**WORK REQUEST**
For the word "copies", copy every line of the material that includes it.

━━━ EXERCISE INPUTS ━━━

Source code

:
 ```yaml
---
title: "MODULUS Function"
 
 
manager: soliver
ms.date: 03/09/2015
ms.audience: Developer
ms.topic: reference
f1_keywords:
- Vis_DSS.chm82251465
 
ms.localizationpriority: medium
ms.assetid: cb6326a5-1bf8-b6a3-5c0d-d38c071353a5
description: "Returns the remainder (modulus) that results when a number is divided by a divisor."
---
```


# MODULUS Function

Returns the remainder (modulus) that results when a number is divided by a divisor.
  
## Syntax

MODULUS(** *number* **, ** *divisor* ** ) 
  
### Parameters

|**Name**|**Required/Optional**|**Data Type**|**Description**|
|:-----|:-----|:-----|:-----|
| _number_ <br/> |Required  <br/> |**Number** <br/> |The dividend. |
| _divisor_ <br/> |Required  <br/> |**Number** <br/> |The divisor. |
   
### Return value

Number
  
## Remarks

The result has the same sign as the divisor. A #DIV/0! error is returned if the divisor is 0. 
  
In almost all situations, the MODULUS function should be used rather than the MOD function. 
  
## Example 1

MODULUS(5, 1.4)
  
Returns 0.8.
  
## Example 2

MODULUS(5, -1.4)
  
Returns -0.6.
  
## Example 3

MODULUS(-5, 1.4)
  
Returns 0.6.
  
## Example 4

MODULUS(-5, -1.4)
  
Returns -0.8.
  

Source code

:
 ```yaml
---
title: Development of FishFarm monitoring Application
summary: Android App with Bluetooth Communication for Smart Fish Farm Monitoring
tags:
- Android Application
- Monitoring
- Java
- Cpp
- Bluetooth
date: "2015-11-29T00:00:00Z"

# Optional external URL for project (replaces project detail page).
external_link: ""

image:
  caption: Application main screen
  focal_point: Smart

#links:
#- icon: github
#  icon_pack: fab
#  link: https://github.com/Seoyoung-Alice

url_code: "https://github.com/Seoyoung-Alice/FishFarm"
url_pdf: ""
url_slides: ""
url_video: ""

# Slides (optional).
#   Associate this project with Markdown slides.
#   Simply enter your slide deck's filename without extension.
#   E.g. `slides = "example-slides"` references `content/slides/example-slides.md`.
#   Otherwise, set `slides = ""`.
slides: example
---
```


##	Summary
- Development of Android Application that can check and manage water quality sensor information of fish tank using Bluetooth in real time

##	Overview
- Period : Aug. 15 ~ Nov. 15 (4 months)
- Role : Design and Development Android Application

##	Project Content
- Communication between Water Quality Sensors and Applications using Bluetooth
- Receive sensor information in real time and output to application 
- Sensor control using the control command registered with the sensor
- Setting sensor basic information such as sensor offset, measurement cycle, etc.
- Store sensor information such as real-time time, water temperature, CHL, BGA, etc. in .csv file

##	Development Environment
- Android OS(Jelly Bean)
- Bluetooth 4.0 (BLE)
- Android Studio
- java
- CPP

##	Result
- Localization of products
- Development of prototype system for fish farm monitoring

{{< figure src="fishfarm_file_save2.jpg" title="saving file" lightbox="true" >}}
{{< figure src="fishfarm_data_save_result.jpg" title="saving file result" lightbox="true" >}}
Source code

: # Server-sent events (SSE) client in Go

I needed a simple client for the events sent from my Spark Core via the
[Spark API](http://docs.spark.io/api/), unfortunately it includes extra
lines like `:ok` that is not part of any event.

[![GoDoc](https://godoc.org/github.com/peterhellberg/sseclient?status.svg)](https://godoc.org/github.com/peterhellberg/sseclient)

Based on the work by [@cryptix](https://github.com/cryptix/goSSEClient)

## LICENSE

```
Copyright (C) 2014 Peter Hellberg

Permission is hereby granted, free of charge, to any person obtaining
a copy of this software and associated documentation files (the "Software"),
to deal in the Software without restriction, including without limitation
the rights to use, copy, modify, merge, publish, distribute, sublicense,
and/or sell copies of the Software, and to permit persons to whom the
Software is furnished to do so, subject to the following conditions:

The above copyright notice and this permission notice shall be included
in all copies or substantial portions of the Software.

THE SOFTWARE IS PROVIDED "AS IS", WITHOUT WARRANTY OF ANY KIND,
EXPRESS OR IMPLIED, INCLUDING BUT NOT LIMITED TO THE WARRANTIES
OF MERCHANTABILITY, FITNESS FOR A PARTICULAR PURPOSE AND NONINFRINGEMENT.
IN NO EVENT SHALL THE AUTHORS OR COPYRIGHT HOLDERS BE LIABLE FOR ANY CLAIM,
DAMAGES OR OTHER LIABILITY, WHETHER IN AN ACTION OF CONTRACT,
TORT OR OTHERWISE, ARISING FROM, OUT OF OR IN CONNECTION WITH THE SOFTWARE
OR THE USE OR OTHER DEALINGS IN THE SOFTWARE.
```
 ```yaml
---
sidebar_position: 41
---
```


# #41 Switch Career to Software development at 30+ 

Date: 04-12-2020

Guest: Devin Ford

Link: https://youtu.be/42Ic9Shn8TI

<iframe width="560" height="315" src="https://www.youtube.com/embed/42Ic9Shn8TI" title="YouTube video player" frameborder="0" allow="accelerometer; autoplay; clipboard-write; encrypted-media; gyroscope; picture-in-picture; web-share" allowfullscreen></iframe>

━━━

**WRITTEN REPLY**
and/or sell copies of the Software, and to permit persons to whom the
in all copies or substantial portions of the Software.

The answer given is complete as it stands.